Instructions for the task: From the records below, set down exactly the lines starting with the line that contains "歸 屬 於 母 公 司 業 主 之 權 益" and going on through the line that contains "11,989,100 | 1,947,498". Nothing else is wanted.

*** Source material Section Begins ***

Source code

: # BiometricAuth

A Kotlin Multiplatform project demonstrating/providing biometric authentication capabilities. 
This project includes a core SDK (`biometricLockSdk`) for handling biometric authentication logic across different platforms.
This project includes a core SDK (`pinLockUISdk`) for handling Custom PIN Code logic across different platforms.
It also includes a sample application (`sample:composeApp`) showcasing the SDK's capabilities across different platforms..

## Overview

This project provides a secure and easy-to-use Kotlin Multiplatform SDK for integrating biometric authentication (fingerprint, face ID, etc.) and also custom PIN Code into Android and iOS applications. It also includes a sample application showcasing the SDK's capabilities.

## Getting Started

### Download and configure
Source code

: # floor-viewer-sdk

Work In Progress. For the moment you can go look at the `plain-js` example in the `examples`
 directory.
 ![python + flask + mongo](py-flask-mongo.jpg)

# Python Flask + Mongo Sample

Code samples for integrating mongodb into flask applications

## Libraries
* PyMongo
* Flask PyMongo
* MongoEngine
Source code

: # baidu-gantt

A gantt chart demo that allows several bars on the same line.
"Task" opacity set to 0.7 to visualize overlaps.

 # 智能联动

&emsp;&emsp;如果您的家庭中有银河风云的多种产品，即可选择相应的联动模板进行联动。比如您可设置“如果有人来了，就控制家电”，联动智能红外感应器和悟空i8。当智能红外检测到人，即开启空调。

*** Source material Section Ends ***
*** Source material Section Begins ***

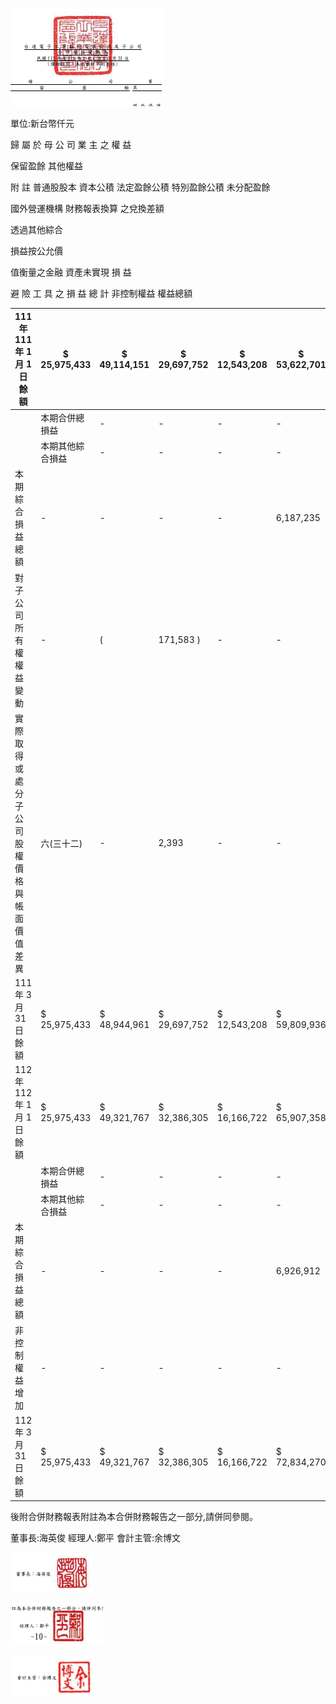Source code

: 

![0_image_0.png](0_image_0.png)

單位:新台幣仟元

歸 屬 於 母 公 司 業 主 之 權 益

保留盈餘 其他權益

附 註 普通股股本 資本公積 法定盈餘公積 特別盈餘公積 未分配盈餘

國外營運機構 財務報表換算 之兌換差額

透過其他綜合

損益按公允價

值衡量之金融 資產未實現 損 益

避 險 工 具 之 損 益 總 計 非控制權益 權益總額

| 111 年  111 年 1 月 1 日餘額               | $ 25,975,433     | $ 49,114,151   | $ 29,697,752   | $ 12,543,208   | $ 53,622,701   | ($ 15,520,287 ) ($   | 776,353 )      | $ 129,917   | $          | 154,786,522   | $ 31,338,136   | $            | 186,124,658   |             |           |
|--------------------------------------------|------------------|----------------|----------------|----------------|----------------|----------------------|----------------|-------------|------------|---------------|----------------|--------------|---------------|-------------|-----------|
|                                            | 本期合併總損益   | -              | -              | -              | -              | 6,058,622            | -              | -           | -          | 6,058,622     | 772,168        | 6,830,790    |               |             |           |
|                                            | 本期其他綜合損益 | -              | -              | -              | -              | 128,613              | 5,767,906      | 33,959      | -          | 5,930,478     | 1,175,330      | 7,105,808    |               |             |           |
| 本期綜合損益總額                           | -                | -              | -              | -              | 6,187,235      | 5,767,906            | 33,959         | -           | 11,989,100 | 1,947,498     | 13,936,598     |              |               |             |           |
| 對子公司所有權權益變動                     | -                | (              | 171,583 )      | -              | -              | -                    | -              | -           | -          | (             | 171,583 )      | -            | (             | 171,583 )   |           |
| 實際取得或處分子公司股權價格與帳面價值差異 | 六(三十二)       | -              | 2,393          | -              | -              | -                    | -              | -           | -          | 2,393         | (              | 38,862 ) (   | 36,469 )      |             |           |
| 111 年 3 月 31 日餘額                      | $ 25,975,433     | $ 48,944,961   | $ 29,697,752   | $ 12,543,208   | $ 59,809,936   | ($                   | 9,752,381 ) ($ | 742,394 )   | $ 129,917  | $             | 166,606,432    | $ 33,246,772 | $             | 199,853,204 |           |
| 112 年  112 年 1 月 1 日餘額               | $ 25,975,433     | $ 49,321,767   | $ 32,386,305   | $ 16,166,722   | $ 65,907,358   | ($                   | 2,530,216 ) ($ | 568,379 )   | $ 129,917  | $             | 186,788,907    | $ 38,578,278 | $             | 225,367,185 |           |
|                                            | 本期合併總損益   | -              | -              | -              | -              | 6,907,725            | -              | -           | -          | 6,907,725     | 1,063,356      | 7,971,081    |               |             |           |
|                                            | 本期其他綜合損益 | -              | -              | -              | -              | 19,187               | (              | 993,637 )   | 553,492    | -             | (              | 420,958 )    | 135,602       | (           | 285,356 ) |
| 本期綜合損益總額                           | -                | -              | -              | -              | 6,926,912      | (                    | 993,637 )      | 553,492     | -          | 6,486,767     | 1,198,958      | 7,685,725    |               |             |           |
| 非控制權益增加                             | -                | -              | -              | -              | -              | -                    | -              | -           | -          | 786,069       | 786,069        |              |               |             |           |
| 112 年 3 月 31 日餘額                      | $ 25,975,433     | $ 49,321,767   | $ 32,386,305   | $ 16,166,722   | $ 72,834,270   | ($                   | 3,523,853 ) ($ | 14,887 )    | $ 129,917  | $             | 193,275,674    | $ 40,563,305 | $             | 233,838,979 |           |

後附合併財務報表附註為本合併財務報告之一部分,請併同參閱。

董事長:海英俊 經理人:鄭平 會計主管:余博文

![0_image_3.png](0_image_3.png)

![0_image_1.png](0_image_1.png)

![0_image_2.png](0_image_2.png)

*** Source material Section Ends ***

Response area:
歸 屬 於 母 公 司 業 主 之 權 益

保留盈餘 其他權益

附 註 普通股股本 資本公積 法定盈餘公積 特別盈餘公積 未分配盈餘

國外營運機構 財務報表換算 之兌換差額

透過其他綜合

損益按公允價

值衡量之金融 資產未實現 損 益

避 險 工 具 之 損 益 總 計 非控制權益 權益總額

| 111 年  111 年 1 月 1 日餘額               | $ 25,975,433     | $ 49,114,151   | $ 29,697,752   | $ 12,543,208   | $ 53,622,701   | ($ 15,520,287 ) ($   | 776,353 )      | $ 129,917   | $          | 154,786,522   | $ 31,338,136   | $            | 186,124,658   |             |           |
|--------------------------------------------|------------------|----------------|----------------|----------------|----------------|----------------------|----------------|-------------|------------|---------------|----------------|--------------|---------------|-------------|-----------|
|                                            | 本期合併總損益   | -              | -              | -              | -              | 6,058,622            | -              | -           | -          | 6,058,622     | 772,168        | 6,830,790    |               |             |           |
|                                            | 本期其他綜合損益 | -              | -              | -              | -              | 128,613              | 5,767,906      | 33,959      | -          | 5,930,478     | 1,175,330      | 7,105,808    |               |             |           |
| 本期綜合損益總額                           | -                | -              | -              | -              | 6,187,235      | 5,767,906            | 33,959         | -           | 11,989,100 | 1,947,498     | 13,936,598     |              |               |             |           |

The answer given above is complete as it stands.